◆ Task to complete
Your answer should be one number: how many lines below hold the word "IASIOs".

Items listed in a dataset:

= = = = = = =

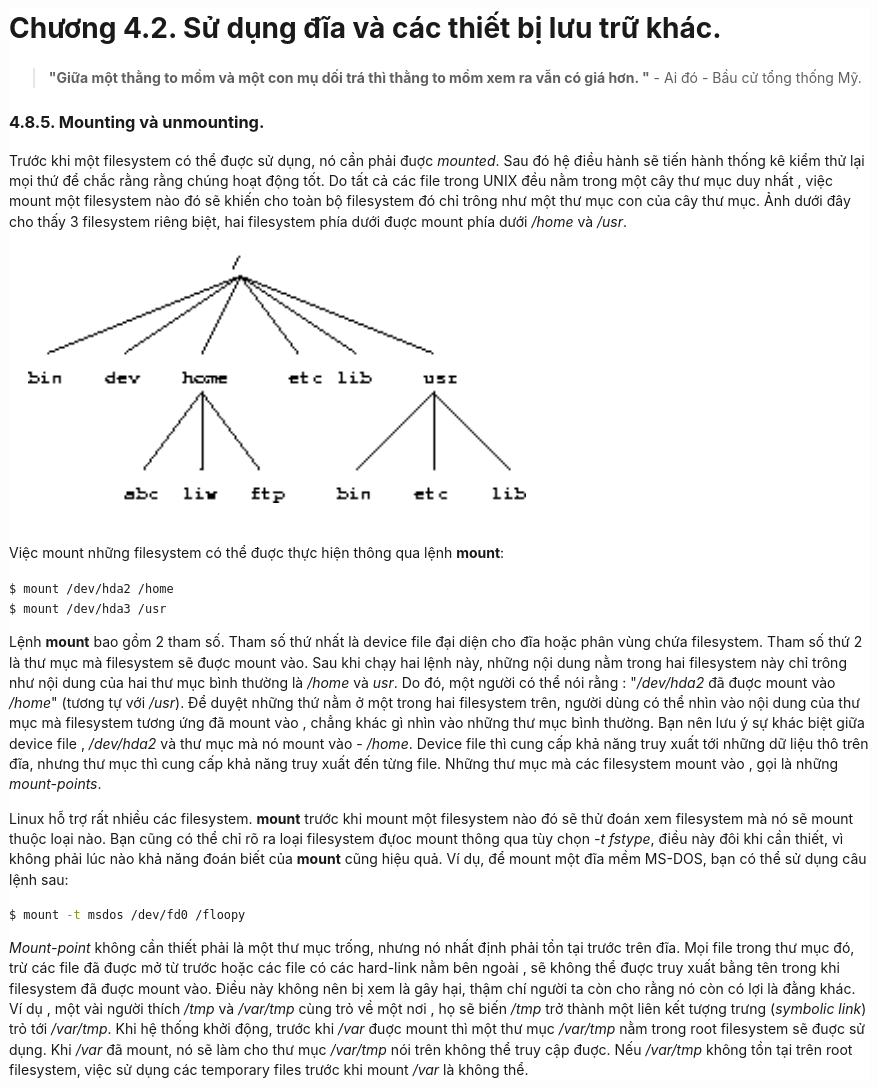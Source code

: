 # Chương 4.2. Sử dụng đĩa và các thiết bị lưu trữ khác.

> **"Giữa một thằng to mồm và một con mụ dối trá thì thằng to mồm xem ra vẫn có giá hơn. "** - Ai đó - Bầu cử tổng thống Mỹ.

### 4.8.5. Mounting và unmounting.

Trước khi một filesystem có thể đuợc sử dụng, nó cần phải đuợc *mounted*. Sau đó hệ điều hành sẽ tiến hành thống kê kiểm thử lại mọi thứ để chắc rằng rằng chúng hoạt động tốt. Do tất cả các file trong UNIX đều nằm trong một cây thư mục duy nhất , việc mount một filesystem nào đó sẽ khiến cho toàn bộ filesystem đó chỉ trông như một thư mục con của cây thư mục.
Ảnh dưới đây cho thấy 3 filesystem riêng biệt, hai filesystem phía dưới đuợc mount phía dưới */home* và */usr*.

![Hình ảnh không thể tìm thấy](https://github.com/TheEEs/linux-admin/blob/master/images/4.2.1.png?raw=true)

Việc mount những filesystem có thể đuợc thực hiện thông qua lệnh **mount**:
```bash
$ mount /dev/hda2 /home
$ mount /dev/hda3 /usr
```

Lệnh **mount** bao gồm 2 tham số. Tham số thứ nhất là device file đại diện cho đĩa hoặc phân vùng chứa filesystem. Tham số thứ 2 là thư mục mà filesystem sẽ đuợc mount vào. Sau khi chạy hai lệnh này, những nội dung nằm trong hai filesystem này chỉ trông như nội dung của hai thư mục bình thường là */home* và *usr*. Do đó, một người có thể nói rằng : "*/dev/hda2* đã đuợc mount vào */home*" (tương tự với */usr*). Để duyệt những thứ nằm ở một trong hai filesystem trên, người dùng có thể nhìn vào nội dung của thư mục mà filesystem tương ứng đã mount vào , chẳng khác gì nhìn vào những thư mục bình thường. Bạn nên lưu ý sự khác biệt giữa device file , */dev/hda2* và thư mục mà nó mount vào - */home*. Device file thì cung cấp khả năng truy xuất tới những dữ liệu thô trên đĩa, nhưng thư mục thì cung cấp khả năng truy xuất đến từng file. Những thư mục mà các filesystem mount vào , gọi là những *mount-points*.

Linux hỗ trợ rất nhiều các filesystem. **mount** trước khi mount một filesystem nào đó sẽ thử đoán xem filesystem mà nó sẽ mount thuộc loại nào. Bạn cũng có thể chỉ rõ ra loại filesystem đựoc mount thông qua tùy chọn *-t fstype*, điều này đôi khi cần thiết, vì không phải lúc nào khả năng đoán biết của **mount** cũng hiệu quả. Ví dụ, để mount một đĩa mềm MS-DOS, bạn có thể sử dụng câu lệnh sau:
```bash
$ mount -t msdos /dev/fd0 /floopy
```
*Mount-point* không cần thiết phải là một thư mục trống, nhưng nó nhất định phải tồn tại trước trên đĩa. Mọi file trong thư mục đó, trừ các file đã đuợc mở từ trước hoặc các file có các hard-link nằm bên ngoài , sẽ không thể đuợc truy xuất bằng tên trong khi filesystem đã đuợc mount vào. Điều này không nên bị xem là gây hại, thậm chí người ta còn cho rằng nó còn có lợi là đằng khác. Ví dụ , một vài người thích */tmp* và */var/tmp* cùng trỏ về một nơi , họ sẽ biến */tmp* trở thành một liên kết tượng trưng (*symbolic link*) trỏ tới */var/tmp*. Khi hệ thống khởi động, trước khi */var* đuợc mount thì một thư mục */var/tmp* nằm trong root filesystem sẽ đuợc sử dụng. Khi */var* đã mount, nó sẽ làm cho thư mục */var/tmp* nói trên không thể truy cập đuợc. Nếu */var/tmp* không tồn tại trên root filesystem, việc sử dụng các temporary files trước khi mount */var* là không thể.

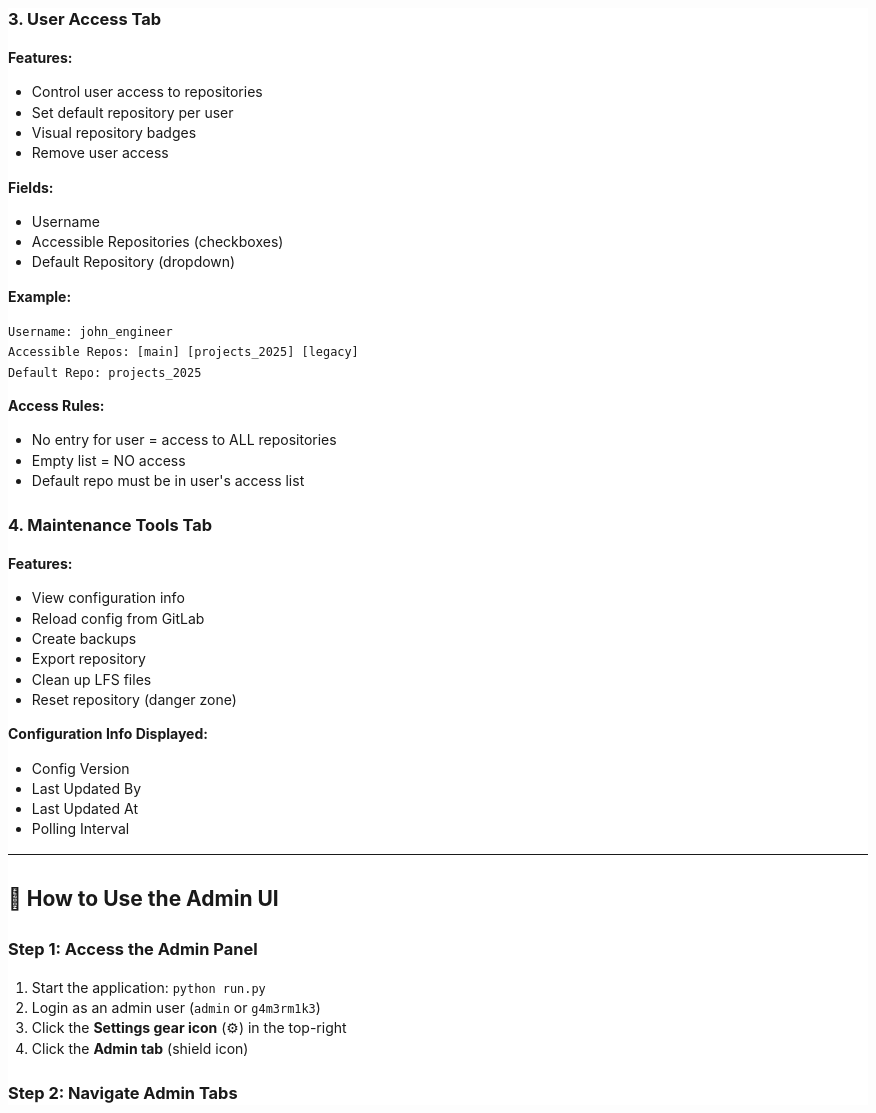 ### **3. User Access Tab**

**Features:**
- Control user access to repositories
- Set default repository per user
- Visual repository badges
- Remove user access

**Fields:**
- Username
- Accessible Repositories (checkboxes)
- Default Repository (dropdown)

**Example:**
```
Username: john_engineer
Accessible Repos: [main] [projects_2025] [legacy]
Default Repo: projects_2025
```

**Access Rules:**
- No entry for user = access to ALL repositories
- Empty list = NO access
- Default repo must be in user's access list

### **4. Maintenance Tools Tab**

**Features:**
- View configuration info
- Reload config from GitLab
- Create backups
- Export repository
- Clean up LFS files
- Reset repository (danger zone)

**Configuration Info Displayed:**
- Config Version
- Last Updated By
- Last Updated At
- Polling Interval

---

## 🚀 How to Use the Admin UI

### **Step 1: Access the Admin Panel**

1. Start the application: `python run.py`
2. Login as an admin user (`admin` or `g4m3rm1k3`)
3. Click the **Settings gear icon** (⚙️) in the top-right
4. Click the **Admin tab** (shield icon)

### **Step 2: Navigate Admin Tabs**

= = = = = = =

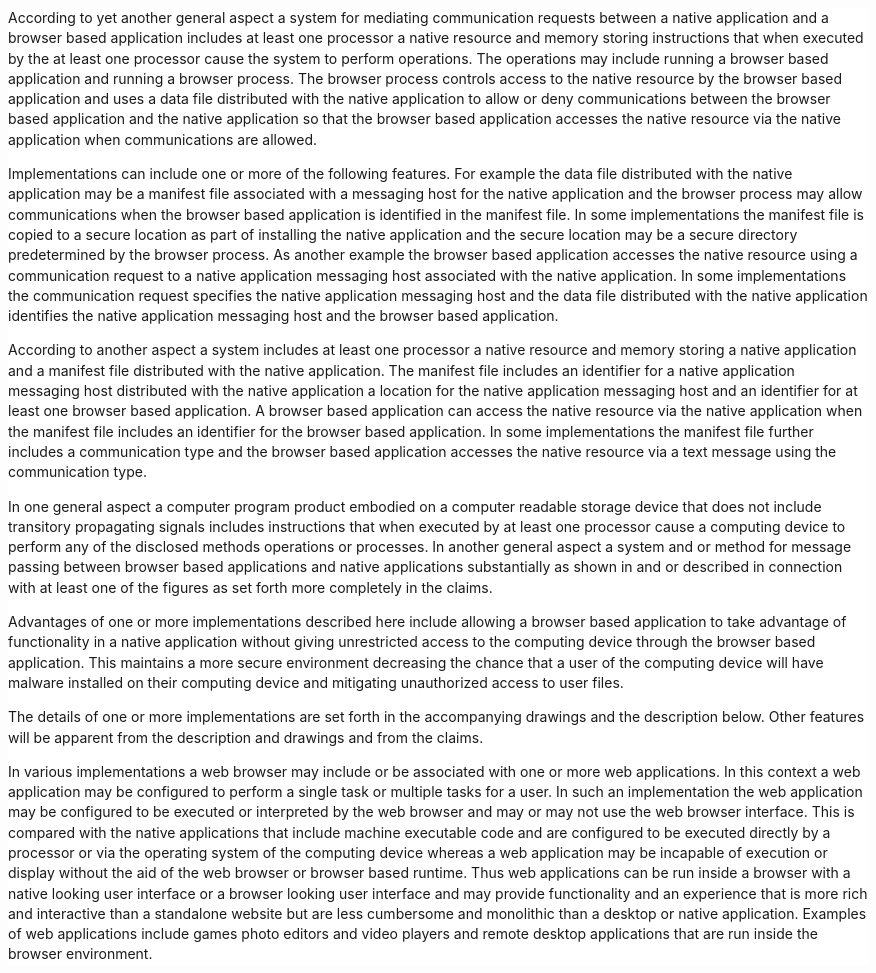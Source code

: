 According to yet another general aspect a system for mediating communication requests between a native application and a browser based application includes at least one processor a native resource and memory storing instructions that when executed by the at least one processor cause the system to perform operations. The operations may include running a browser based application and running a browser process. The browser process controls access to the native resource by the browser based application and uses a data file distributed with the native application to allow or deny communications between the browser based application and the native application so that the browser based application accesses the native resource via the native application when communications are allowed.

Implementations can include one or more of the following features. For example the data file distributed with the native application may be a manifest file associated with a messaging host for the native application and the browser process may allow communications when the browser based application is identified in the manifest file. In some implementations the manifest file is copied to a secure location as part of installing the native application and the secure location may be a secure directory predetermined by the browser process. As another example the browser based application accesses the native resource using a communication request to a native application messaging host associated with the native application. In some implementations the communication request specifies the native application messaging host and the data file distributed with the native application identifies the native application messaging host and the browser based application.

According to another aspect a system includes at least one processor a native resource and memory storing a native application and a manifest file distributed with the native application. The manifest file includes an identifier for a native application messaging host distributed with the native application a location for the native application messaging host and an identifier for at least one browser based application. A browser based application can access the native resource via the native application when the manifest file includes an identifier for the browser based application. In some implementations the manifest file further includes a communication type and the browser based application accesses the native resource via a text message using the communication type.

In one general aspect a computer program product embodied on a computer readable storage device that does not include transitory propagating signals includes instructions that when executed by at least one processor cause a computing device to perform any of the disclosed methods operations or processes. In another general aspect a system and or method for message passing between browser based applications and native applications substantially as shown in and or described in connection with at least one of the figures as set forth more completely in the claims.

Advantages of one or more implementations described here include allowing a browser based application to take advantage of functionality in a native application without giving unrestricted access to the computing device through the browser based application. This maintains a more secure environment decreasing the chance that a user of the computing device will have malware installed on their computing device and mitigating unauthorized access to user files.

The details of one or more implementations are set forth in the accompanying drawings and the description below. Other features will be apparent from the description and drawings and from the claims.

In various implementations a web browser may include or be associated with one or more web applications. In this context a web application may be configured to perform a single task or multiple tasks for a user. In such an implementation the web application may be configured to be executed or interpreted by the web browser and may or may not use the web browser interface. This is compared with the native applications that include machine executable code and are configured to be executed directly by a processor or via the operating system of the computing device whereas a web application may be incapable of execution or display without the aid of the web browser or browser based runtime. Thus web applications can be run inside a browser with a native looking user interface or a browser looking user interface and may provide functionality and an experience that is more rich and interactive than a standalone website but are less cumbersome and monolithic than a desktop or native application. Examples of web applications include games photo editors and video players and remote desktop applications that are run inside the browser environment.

= = = = = = =

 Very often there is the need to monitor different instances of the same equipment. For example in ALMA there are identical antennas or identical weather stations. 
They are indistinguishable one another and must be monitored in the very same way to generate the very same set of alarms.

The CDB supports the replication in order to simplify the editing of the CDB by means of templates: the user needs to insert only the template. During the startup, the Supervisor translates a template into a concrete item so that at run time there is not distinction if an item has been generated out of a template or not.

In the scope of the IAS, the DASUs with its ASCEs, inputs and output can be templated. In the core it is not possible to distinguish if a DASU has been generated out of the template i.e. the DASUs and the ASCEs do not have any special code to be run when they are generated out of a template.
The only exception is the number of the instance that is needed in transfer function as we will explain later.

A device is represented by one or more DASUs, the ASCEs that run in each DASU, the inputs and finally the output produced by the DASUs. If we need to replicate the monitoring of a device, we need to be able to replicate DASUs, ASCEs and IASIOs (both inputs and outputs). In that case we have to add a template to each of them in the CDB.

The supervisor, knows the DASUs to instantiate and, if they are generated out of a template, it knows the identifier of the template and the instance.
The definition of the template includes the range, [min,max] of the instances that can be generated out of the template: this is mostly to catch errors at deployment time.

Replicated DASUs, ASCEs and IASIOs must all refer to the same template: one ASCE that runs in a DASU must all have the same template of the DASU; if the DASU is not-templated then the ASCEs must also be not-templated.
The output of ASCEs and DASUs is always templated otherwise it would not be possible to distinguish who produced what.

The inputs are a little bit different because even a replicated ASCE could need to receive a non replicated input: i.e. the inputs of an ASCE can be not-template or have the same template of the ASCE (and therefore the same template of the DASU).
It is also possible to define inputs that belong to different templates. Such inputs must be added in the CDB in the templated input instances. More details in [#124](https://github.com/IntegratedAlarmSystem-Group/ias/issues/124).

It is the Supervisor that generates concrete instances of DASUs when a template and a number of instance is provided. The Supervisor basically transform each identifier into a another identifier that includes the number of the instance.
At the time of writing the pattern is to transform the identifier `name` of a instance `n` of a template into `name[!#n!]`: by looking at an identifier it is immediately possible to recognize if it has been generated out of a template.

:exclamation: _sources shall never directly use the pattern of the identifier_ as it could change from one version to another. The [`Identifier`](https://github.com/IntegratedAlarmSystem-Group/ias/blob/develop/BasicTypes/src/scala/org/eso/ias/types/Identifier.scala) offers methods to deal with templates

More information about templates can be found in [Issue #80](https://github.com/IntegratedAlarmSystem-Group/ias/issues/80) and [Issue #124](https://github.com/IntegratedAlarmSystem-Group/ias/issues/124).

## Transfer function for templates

= = = = = = =

◆ Exercise answer
2